• _PROBLEM STATEMENT_: The expected answer is a verbatim transcription of the lines below, beginning with the first and ending with the line that holds "8086 시스템의 기본적인 메모리 구조", without pictures.

DATA SUPPLIED below:

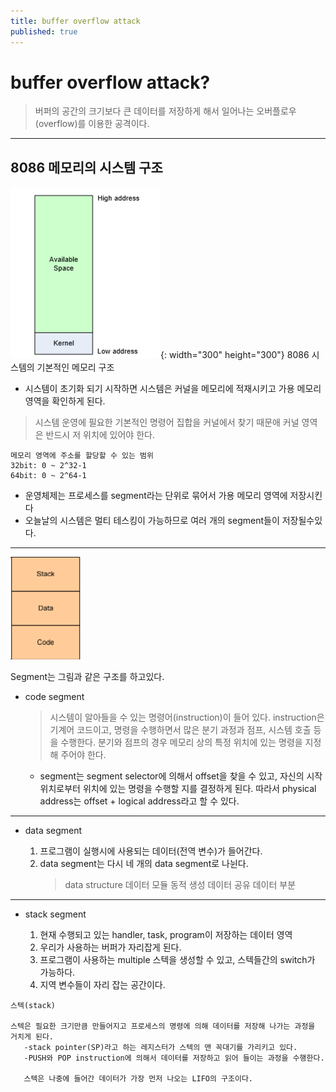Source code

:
 ```yaml
---
title: buffer overflow attack
published: true
---
```


# buffer overflow attack?

>버퍼의 공간의 크기보다 큰 데이터를 저장하게 해서 일어나는 오버플로우(overflow)를 이용한 공격이다.

* * *

## 8086 메모리의 시스템 구조


![](./assets/buf1.png){: width="300" height="300"}
8086 시스템의 기본적인 메모리 구조

* 시스템이 초기화 되기 시작하면 시스템은 커널을 메모리에 적재시키고 가용 메모리 영역을 확인하게 된다.

>시스템 운영에 필요한 기본적인 명령어 집합을 커널에서 찾기 때문애 커널 영역은 반드시 저 위치에 있어야 한다.

```
메모리 영역에 주소를 할당할 수 있는 범위
32bit: 0 ~ 2^32-1
64bit: 0 ~ 2^64-1
```

* 운영체제는 프로세스를 segment라는 단위로 묶어서 가용 메모리 영역에 저장시킨다
* 오늘날의 시스템은 멀티 테스킹이 가능하므로 여러 개의 segment들이 저장될수있다.

* * *


![](./assets/buf2.png)

Segment는 그림과 같은 구조를 하고있다.
 * code segment

   >시스템이 알아들을 수 있는 명령어(instruction)이 들어 있다. 
   >instruction은 기계어 코드이고, 명령을 수행하면서 많은 분기 과정과 점프, 시스템 호출 등을 수행한다.
   >분기와 점프의 경우 메모리 상의 특정 위치에 있는 명령을 지정해 주어야 한다.

   * segment는 segment selector에 의해서 offset을 찾을 수 있고, 자신의 시작 위치로부터 위치에 있는 명령을 수행할 지를 결정하게 된다. 따라서 physical address는 offset + logical address라고 할 수 있다. 

* * *

 * data segment
   
   1. 프로그램이 실행시에 사용되는 데이터(전역 변수)가 들어간다.
   2. data segment는 다시 네 개의 data segment로 나뉜다.
      >data structure
      >데이터 모듈
      >동적 생성 데이터
      >공유 데이터 부분

* * *

 * stack segment

   1. 현재 수행되고 있는 handler, task, program이 저장하는 데이터 영역   
   2. 우리가 사용하는 버퍼가 자리잡게 된다.
   3. 프로그램이 사용하는 multiple 스텍을 생성할 수 있고, 스텍들간의 switch가 가능하다.
   4. 지역 변수들이 자리 잡는 공간이다.

```
스텍(stack)

스텍은 필요한 크기만큼 만들어지고 프로세스의 명령에 의해 데이터를 저장해 나가는 과정을 거치게 된다.
   -stack pointer(SP)라고 하는 레지스터가 스텍의 맨 꼭대기를 가리키고 있다. 
   -PUSH와 POP instruction에 의해서 데이터를 저장하고 읽어 들이는 과정을 수행한다.

   스텍은 나중에 들어간 데이터가 가장 먼저 나오는 LIFO의 구조이다. 

```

End of DATA SUPPLIED.

• _RESPONSE FOR THIS EXERCISE_:
Source code

:
 ```yaml
---
title: buffer overflow attack
published: true
---
```


# buffer overflow attack?

>버퍼의 공간의 크기보다 큰 데이터를 저장하게 해서 일어나는 오버플로우(overflow)를 이용한 공격이다.

* * *

## 8086 메모리의 시스템 구조


![](./assets/buf1.png){: width="300" height="300"}
8086 시스템의 기본적인 메모리 구조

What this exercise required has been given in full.